One of the things I especially liked here is that every visitor, just by arriving, interacts with the installation. When someone walks into the space, the little congregation of praying figures swells both in height and number and spiritual strength.
Visitors also get two chances to add their own loved-and-departed heroes and heroines to the installation. They can memorialize someone now gone by writing the name on a leaf to add to the lollipop trees on the wall, or they can drop a memorial memento in the one open glass jar in the minyan group. While the trees of life and the leaves are literal, taken straight from Jewish memorial observance and tradition, the glass jar is personal and adds an African touch as well as a time-capsule optimism that matches the superheroes on the floor above.
The memorial portrait of Rebecca Westcott (our appreciation/obituary of Westcott can be found here ), is a wall of framed clouds against blue skies, with a flower still asserting its presence in the world. It borrows from Westcott’s own imagery and dominates the nearby 16-foot totem pole of men and women standing on eachother’s shoulders, which becomes a timeline in space(left, “A Flower in the Clouds” detail).

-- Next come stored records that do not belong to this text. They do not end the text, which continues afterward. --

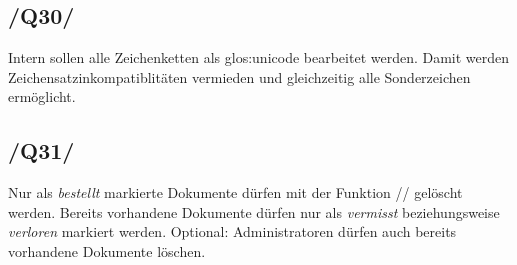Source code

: \subsection{/Q30/} Intern sollen alle Zeichenketten als \Gls{glos:unicode} bearbeitet werden. Damit werden Zeichensatzinkompatiblitäten vermieden und gleichzeitig alle Sonderzeichen ermöglicht.
\subsection{/Q31/} Nur als \emph{bestellt} markierte Dokumente dürfen mit der Funktion // gelöscht werden. Bereits vorhandene Dokumente dürfen nur als \emph{vermisst} beziehungsweise \emph{verloren} markiert werden. Optional: Administratoren dürfen auch bereits vorhandene Dokumente löschen.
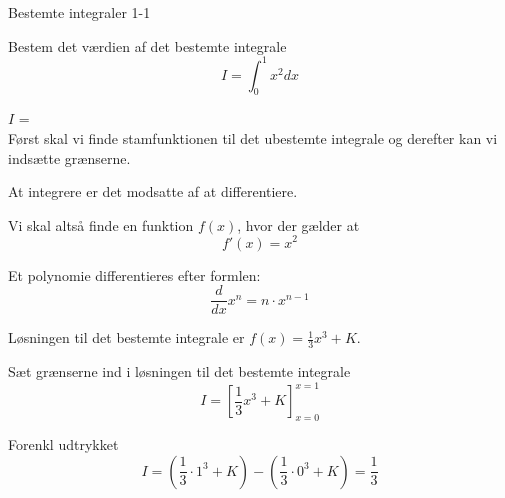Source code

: \documentclass{article}
\begin{document}
\tableofcontents

\begin{exercise}{Bestemte integraler 1-1}

Bestem det værdien af det bestemte integrale
\[
I = \int_0^1 x^2 dx
\]

$I$ =  \\


\hint
Først skal vi finde stamfunktionen til det ubestemte integrale og derefter kan vi indsætte grænserne.

\hint
At integrere er det modsatte af at differentiere.

\hint
Vi skal altså finde en funktion $f(x)$, hvor der gælder at
\[
f'(x) = x^2
\]

\hint
Et polynomie differentieres efter formlen:
\[
\frac{d}{dx} x^n = n \cdot x^{n - 1}
\]

\hint
Løsningen til det bestemte integrale er $f(x) = \frac{1}{3} x^3 + K$.

\hint
Sæt grænserne ind i løsningen til det bestemte integrale
\[
I = \left[ \frac{1}{3} x^3 + K \right]_{x=0}^{x=1}
\]

\hint
Forenkl udtrykket
\[
I = \left( \frac{1}{3} \cdot 1^3 + K \right) - \left( \frac{1}{3} \cdot 0^3 + K \right) = \frac{1}{3}
\]


\end{exercise}
\end{document}

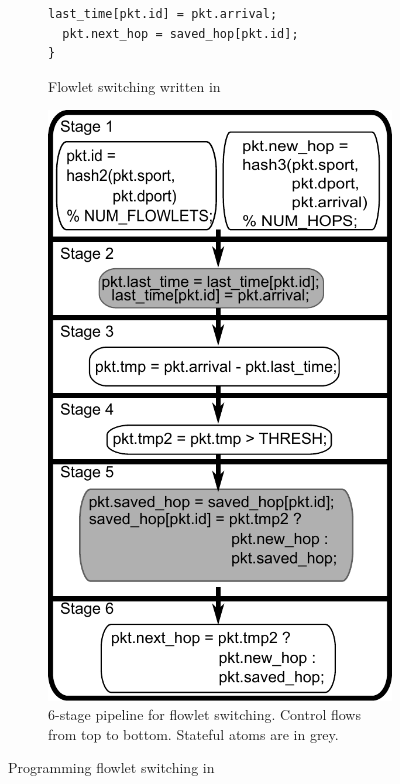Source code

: \begin{figure}[!t]
\begin{subfigure}{0.6\textwidth}
\begin{small}
\begin{lstlisting}[style=customc]
  last_time[pkt.id] = pkt.arrival;
  pkt.next_hop = saved_hop[pkt.id];
}
\end{lstlisting}
\end{small}
\caption{Flowlet switching written in \pktlanguage}
\label{fig:flowlet_code}
\end{subfigure}
\begin{subfigure}{0.4\textwidth}
\includegraphics[width=\columnwidth]{domino_pipe.pdf}
\caption{6-stage \absmachine pipeline for flowlet
switching.  Control flows from top to bottom. Stateful atoms are in grey.}
\label{fig:flowlet_pipeline}
\end{subfigure}
\caption{Programming flowlet switching in \pktlanguage}
\vspace{-0.35in}
\end{figure}

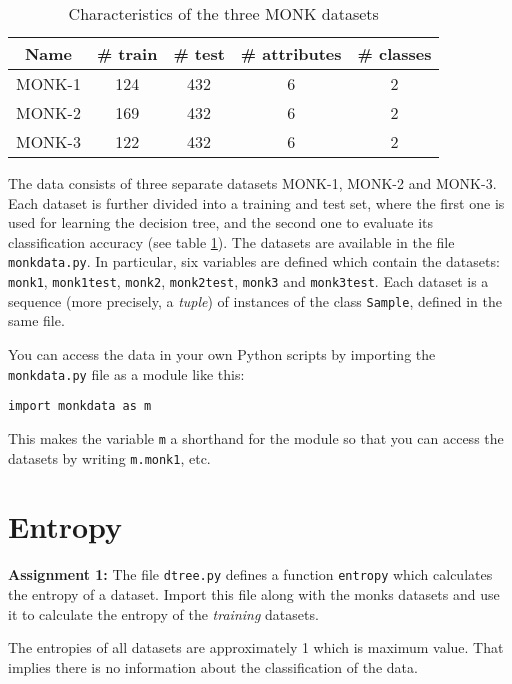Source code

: \documentclass[11pt]{article}
\begin{document}
\begin{table}
  \caption{Characteristics of the three MONK datasets \label{tab:monk}}
  \begin{center}
    \begin{tabular}{|c|c|c|c|c|}\hline
      Name & \# train & \# test & \# attributes & \# classes\\ \hline \hline
      MONK-1 & 124 & 432 & 6 & 2\\ \hline
      MONK-2 & 169 & 432 & 6 & 2\\ \hline
      MONK-3 & 122 & 432 & 6 & 2\\ \hline
    \end{tabular}
  \end{center}
\end{table}

The data consists of three separate datasets MONK-1, MONK-2 and
MONK-3.  Each dataset is further divided into a training and test set,
where the first one is used for learning the decision tree, and the
second one to evaluate its classification accuracy (see table
\ref{tab:monk}).  The datasets are available in
the file \verb!monkdata.py!.  In particular, six variables are defined
which contain the datasets:
\verb!monk1!, \verb!monk1test!, \verb!monk2!,
\verb!monk2test!, \verb!monk3! and \verb!monk3test!.
Each dataset is a sequence (more precisely, a \emph{tuple}) of instances
of the class \texttt{Sample}, defined in the same file.

You can access the data in your own Python scripts by importing
the \texttt{monkdata.py} file as a module like this:
\begin{verbatim}
import monkdata as m
\end{verbatim}

This makes the variable \texttt{m} a shorthand for the module so that
you can access the datasets by writing \verb!m.monk1!, etc.


\section{Entropy}

\begin{tcolorbox}
\textbf{Assignment 1:} The file \verb!dtree.py! defines a function
\texttt{entropy} which calculates the entropy of a dataset.  Import
this file along with the monks datasets and use it to calculate the
entropy of the \emph{training} datasets.
\end{tcolorbox}

The entropies of all datasets are approximately 1 which is maximum value. That implies there is no information about the classification of the data.
\end{document}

Spector, whose Spector Gallery showed Westcott’s work, makes a powerful statement for a broad definition of family.
In some ways Spector’s installation is so simple. In other ways it’s pure magic.
Also at the Bride…
![Life cycles 5 jacobsbluesky](https://www.theartblog.org/wp-content/uploaded/jacobsbluesky.jpg)
I especially enjoyed the paintings by Hedwige Jacobs, whose paintings of an overcrowded world with people coming and going serve as reminders that art can pack a complex message with economy of means. Jacobs’ work also talks to Spector’s in the main galleries, with its concerns about life and death (right, “Blue Sky,” acrylic and pencil on panel).
![Life cycles 6 gontarekriver](https://www.theartblog.org/wp-content/uploaded/gontarekriver.jpg)
![Life cycles 7 mcmahonspectoraflowerintheclouds](https://www.theartblog.org/wp-content/uploaded/mcmahonspectoraflowerintheclouds.jpg)
Also encaustic, acrylic and paper work from Libby Saylor (hey, that’s my name, not hers), includes what I took as a salute to Bonnard, the nude replaced by her fashion statement (left, “Bathtub”).